Question CPUs for shared memory parallel computing

Hermitian

Member
Sep 1, 2024
95
63
46
frostconcepts.org
I'm a computational scientist who writes shared memory parallel programs with Mathematica in the MS Windows environment. I'd like to keep up with hardware trends that could improve my computing platform.

At present I have a liquid-cooled i9-10900KF processor with 16GB RAM and 1TB SSD. The cores have been synchronized and overclocked (with Intel's temperature control) to about 5 GHz. The programs I write run anywhere from a few minutes to a few weeks. The longer runs are typically at 70% to 80% total CPU and Memory load, with the core temperatures in the low 80°C range.
 
Last edited:

Markfw

Moderator Emeritus, Elite Member
May 16, 2002
26,389
15,513
136
I'm a computational scientist who writes shared memory parallel programs with Mathematica in the MS Windows environment. I'd like to keep up with hardware trends that could improve my computing platform.

At present I have a liquid-cooled i9-10900KF processor with 16GB RAM and 1TB SSD. The cores have been synchronized and overclocked (with Intel's temperature control) to about 5 GHz. The programs I write run anywhere from a few minutes to a few weeks. The longer runs are typically at 70% to 80% total CPU and Memory load, with the core temperatures in the low 80°C range.
Very simple. AMD 9950x, full avx-512 and with your liquid cooling solution 5.7-6.0 is possible IMO. @Det0x Sound right to you ?

Use ddr5 6000 cl 30 or lower ram. You can reuse your ssd, but I am sure its not PCIE 4.0. If you process relies on a lot of IO, change the ssd.
 

Nothingness

Diamond Member
Jul 3, 2013
3,137
2,153
136
Do you know if Mathematica uses AVX-512? If so then, I think an AMD CPU might be a good choice.
 

Markfw

Moderator Emeritus, Elite Member
May 16, 2002
26,389
15,513
136
Do you know if Mathematica uses AVX-512? If so then, I think an AMD CPU might be a good choice.
Even if its doesn't it will still be light years faster than a 10900KF and it won't destruct in a month like A 14900k/kf/ks would. Not sure on the GHZ speed for sustained load with WC, but detx0 can answer that.
 

Hermitian

Member
Sep 1, 2024
95
63
46
frostconcepts.org
Very simple. AMD 9950x, full avx-512 and with your liquid cooling solution 5.7-6.0 is possible IMO. @Det0x Sound right to you ?

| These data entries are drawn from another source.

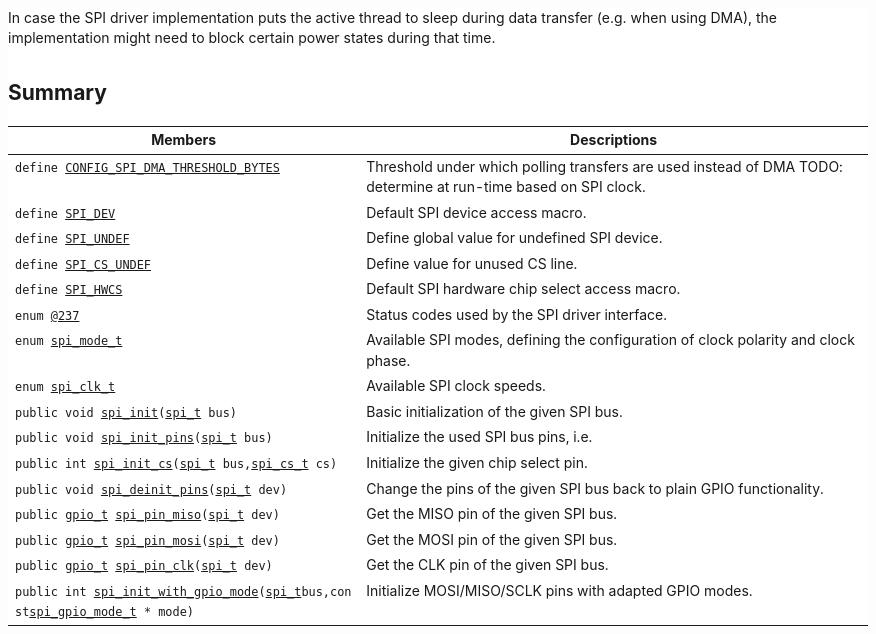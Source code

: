 In case the SPI driver implementation puts the active thread to sleep during data transfer (e.g. when using DMA), the implementation might need to block certain power states during that time.

## Summary

 Members                        | Descriptions                                
--------------------------------|---------------------------------------------
`define `[`CONFIG_SPI_DMA_THRESHOLD_BYTES`](#group__drivers__periph__spi_1ga84c9407ece0a6914b037d6ee66f55dd1)            | Threshold under which polling transfers are used instead of DMA TODO: determine at run-time based on SPI clock.
`define `[`SPI_DEV`](#group__drivers__periph__spi_1gafb9420809bc7722e41488a090b53eaf9)            | Default SPI device access macro.
`define `[`SPI_UNDEF`](#group__drivers__periph__spi_1ga0d0505b52e78af9251f6a1921d30214e)            | Define global value for undefined SPI device.
`define `[`SPI_CS_UNDEF`](#group__drivers__periph__spi_1ga8b0f414ed05adc20a504e8705587f9f8)            | Define value for unused CS line.
`define `[`SPI_HWCS`](#group__drivers__periph__spi_1ga292c9a0a5b03329a153ad28343ff2e09)            | Default SPI hardware chip select access macro.
`enum `[`@237`](#group__drivers__periph__spi_1gac12627b43234a2c5005eca7a2a0a88cd)            | Status codes used by the SPI driver interface.
`enum `[`spi_mode_t`](#group__drivers__periph__spi_1gac4b206a51636d91c5cffcbcee458c3cb)            | Available SPI modes, defining the configuration of clock polarity and clock phase.
`enum `[`spi_clk_t`](#group__drivers__periph__spi_1gae81cec9f03084065c25089e514a57337)            | Available SPI clock speeds.
`public void `[`spi_init`](#group__drivers__periph__spi_1gada6e52541835bc04dcc6ec62f2c74c3a)`(`[`spi_t`](./doc/starlight-docs/src/content/docs/apidoc/api-undefined.md#group__drivers__periph__spi_1ga12004e6f2a2ea6b7c0a96c654a2f3874)` bus)`            | Basic initialization of the given SPI bus.
`public void `[`spi_init_pins`](#group__drivers__periph__spi_1ga9fcf9ffd48cdc62c6019a2f07aab4ae9)`(`[`spi_t`](./doc/starlight-docs/src/content/docs/apidoc/api-undefined.md#group__drivers__periph__spi_1ga12004e6f2a2ea6b7c0a96c654a2f3874)` bus)`            | Initialize the used SPI bus pins, i.e.
`public int `[`spi_init_cs`](#group__drivers__periph__spi_1ga1ed20d7e5b67938bd35139a819a8c982)`(`[`spi_t`](./doc/starlight-docs/src/content/docs/apidoc/api-undefined.md#group__drivers__periph__spi_1ga12004e6f2a2ea6b7c0a96c654a2f3874)` bus,`[`spi_cs_t`](./doc/starlight-docs/src/content/docs/apidoc/api-undefined.md#group__drivers__periph__spi_1gaf5fbaf43946646c588c9372e8906c99e)` cs)`            | Initialize the given chip select pin.
`public void `[`spi_deinit_pins`](#group__drivers__periph__spi_1gab53bb266f74e4aaab19955c9fd199205)`(`[`spi_t`](./doc/starlight-docs/src/content/docs/apidoc/api-undefined.md#group__drivers__periph__spi_1ga12004e6f2a2ea6b7c0a96c654a2f3874)` dev)`            | Change the pins of the given SPI bus back to plain GPIO functionality.
`public `[`gpio_t`](./doc/starlight-docs/src/content/docs/apidoc/api-undefined.md#group__drivers__periph__gpio_1gadacfc0deb08affff1e88f9549c8e2823)` `[`spi_pin_miso`](#group__drivers__periph__spi_1ga206fc7968c27b40069ec5c3d7de03eb3)`(`[`spi_t`](./doc/starlight-docs/src/content/docs/apidoc/api-undefined.md#group__drivers__periph__spi_1ga12004e6f2a2ea6b7c0a96c654a2f3874)` dev)`            | Get the MISO pin of the given SPI bus.
`public `[`gpio_t`](./doc/starlight-docs/src/content/docs/apidoc/api-undefined.md#group__drivers__periph__gpio_1gadacfc0deb08affff1e88f9549c8e2823)` `[`spi_pin_mosi`](#group__drivers__periph__spi_1ga5a1dd3972f11c2383927855a4daf5d89)`(`[`spi_t`](./doc/starlight-docs/src/content/docs/apidoc/api-undefined.md#group__drivers__periph__spi_1ga12004e6f2a2ea6b7c0a96c654a2f3874)` dev)`            | Get the MOSI pin of the given SPI bus.
`public `[`gpio_t`](./doc/starlight-docs/src/content/docs/apidoc/api-undefined.md#group__drivers__periph__gpio_1gadacfc0deb08affff1e88f9549c8e2823)` `[`spi_pin_clk`](#group__drivers__periph__spi_1ga64ad55ec9f29b85502d74a1a4230cd45)`(`[`spi_t`](./doc/starlight-docs/src/content/docs/apidoc/api-undefined.md#group__drivers__periph__spi_1ga12004e6f2a2ea6b7c0a96c654a2f3874)` dev)`            | Get the CLK pin of the given SPI bus.
`public int `[`spi_init_with_gpio_mode`](#group__drivers__periph__spi_1ga5d72c85b39d67a5069d210fae1529c6c)`(`[`spi_t`](./doc/starlight-docs/src/content/docs/apidoc/api-undefined.md#group__drivers__periph__spi_1ga12004e6f2a2ea6b7c0a96c654a2f3874)` bus,const `[`spi_gpio_mode_t`](./doc/starlight-docs/src/content/docs/apidoc/api-drivers_periph_spi.md#structspi__gpio__mode__t)` * mode)`            | Initialize MOSI/MISO/SCLK pins with adapted GPIO modes.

Use ddr5 6000 cl 30 or lower ram. You can reuse your ssd, but I am sure its not PCIE 4.0. If you process relies on a lot of IO, change the ssd.
It's an interesting CPU - with 16 cores, 5.7 GHz max clock, 192 GB max RAM, and a disappointing 2 memory channels (same as current).

It has the potential to cut the total run time of most of my parallel programs by 9/14ths. I also have a class of problems with larger memory requirements per core. At present they will only "fit" in 6 cores due to my current 16GB installed RAM. I'm at that well-known junction of either upgrading RAM or upgrading the entire system.
 

Hermitian

Member
Sep 1, 2024
95
63
46
frostconcepts.org
RAM only gets you so far but it's cheaper than a rebuild. Moving to AMD will unleash the potential and free up time. Besides that you get to skip the Intel hybrid cores which would likely be an issue. DDR 5 should speed things up as well. You can get 32GB under $100 easily.
Thanks. I'm not a fan of the hybrid cores either.
 

Markfw

Moderator Emeritus, Elite Member
May 16, 2002
26,389
15,513
136
In terms of CPU clock: Light years, no. Twice as fast, no. 5.7/5.0, yes.

In terms of total run time of my parallel computations under 30MB input data size per core: 14/9ths faster.
Most math intensive programs use some type of special code sse4, avx, avx-512, etc. I was assuming it used one of those, hopefully avx-512 (the fastest of the special codesets)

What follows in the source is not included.